TASK INSTRUCTIONS >> Exactly reproduce the data from its first line through the line with "Ideally, we would", leaving out every line after it.

┌─ ENTRIES PROVIDED

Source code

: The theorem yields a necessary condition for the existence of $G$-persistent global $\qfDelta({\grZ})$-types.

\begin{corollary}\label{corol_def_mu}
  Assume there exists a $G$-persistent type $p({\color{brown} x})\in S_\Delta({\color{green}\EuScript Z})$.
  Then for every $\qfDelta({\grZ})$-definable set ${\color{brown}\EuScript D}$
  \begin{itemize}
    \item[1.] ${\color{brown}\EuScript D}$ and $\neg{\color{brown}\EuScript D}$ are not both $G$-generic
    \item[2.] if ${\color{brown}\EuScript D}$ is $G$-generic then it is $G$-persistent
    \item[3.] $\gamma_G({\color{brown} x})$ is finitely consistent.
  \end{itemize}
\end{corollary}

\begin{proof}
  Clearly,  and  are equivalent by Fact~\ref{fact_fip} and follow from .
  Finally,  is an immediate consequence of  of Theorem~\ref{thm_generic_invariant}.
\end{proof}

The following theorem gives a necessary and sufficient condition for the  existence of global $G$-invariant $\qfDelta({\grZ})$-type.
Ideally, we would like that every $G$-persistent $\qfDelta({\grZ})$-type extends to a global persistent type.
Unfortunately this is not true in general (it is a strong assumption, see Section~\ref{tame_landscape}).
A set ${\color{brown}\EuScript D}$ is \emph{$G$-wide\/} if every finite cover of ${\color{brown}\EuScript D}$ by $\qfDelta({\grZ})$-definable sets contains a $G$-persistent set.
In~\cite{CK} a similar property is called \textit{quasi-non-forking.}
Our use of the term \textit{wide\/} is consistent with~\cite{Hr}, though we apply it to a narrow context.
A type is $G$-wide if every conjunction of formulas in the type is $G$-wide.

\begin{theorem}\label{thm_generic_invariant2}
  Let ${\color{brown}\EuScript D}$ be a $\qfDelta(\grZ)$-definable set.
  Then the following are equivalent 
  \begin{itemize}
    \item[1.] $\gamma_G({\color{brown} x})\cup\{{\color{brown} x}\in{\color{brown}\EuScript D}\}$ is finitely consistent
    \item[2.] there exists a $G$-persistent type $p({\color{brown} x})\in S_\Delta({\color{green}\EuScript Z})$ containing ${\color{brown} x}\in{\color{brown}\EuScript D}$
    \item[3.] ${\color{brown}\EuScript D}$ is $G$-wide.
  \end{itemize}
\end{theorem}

└─

YOUR SOLUTION >>
Source code

: The theorem yields a necessary condition for the existence of $G$-persistent global $\qfDelta({\grZ})$-types.

\begin{corollary}\label{corol_def_mu}
  Assume there exists a $G$-persistent type $p({\color{brown} x})\in S_\Delta({\color{green}\EuScript Z})$.
  Then for every $\qfDelta({\grZ})$-definable set ${\color{brown}\EuScript D}$
  \begin{itemize}
    \item[1.] ${\color{brown}\EuScript D}$ and $\neg{\color{brown}\EuScript D}$ are not both $G$-generic
    \item[2.] if ${\color{brown}\EuScript D}$ is $G$-generic then it is $G$-persistent
    \item[3.] $\gamma_G({\color{brown} x})$ is finitely consistent.
  \end{itemize}
\end{corollary}

\begin{proof}
  Clearly,  and  are equivalent by Fact~\ref{fact_fip} and follow from .
  Finally,  is an immediate consequence of  of Theorem~\ref{thm_generic_invariant}.
\end{proof}

The following theorem gives a necessary and sufficient condition for the  existence of global $G$-invariant $\qfDelta({\grZ})$-type.
Ideally, we would like that every $G$-persistent $\qfDelta({\grZ})$-type extends to a global persistent type.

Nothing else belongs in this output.